To do: Show each line of the listing in which the word "saves" occurs.

Source records:
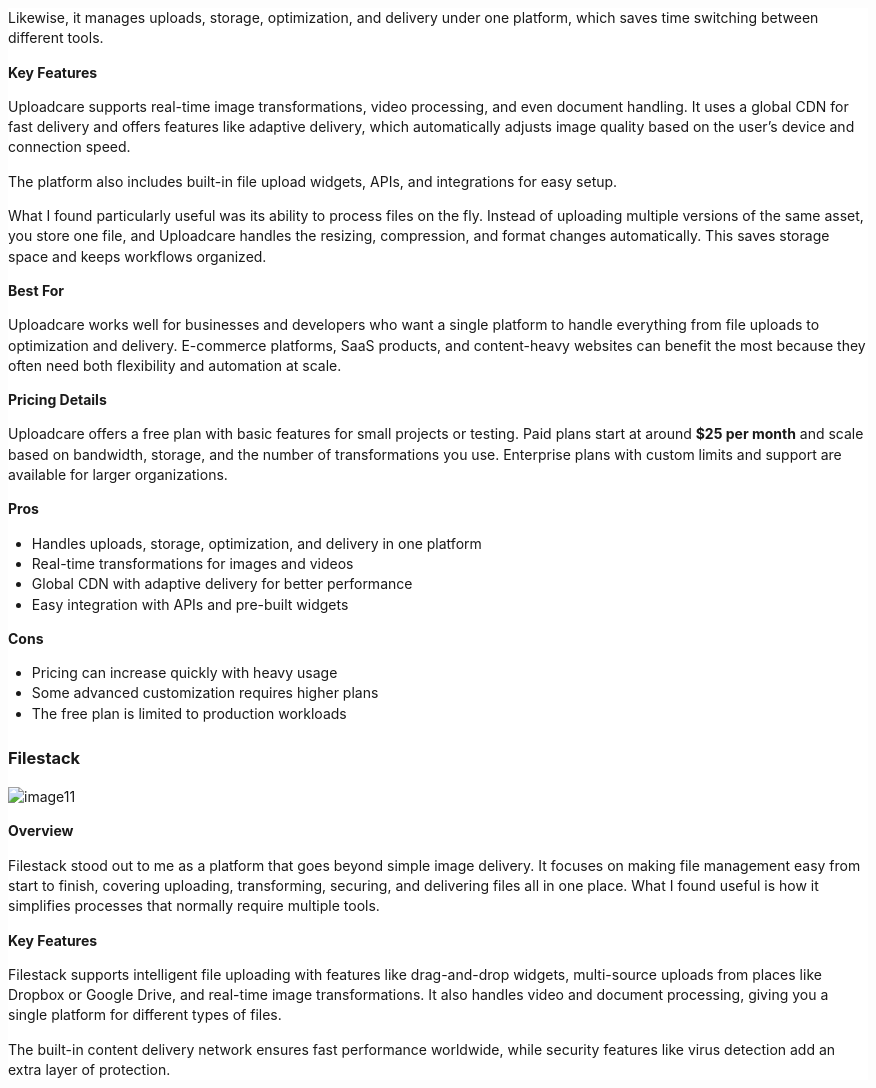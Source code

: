 Likewise, it manages uploads, storage, optimization, and delivery under one platform, which saves time switching between different tools.

**Key Features**

Uploadcare supports real-time image transformations, video processing, and even document handling. It uses a global CDN for fast delivery and offers features like adaptive delivery, which automatically adjusts image quality based on the user’s device and connection speed. 

The platform also includes built-in file upload widgets, APIs, and integrations for easy setup.

What I found particularly useful was its ability to process files on the fly. Instead of uploading multiple versions of the same asset, you store one file, and Uploadcare handles the resizing, compression, and format changes automatically. This saves storage space and keeps workflows organized.

**Best For**

Uploadcare works well for businesses and developers who want a single platform to handle everything from file uploads to optimization and delivery. E-commerce platforms, SaaS products, and content-heavy websites can benefit the most because they often need both flexibility and automation at scale.

**Pricing Details**

Uploadcare offers a free plan with basic features for small projects or testing. Paid plans start at around **$25 per month** and scale based on bandwidth, storage, and the number of transformations you use. Enterprise plans with custom limits and support are available for larger organizations.

**Pros**

* Handles uploads, storage, optimization, and delivery in one platform  
* Real-time transformations for images and videos  
* Global CDN with adaptive delivery for better performance  
* Easy integration with APIs and pre-built widgets

**Cons**

* Pricing can increase quickly with heavy usage  
* Some advanced customization requires higher plans  
* The free plan is limited to production workloads

### **Filestack**

![image11](image11.webp)

**Overview**

Filestack stood out to me as a platform that goes beyond simple image delivery. It focuses on making file management easy from start to finish, covering uploading, transforming, securing, and delivering files all in one place. What I found useful is how it simplifies processes that normally require multiple tools.

**Key Features**

Filestack supports intelligent file uploading with features like drag-and-drop widgets, multi-source uploads from places like Dropbox or Google Drive, and real-time image transformations. It also handles video and document processing, giving you a single platform for different types of files. 

The built-in content delivery network ensures fast performance worldwide, while security features like virus detection add an extra layer of protection.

Task answer:
: Likewise, it manages uploads, storage, optimization, and delivery under one platform, which saves time switching between different tools.
What I found particularly useful was its ability to process files on the fly. Instead of uploading multiple versions of the same asset, you store one file, and Uploadcare handles the resizing, compression, and format changes automatically. This saves storage space and keeps workflows organized.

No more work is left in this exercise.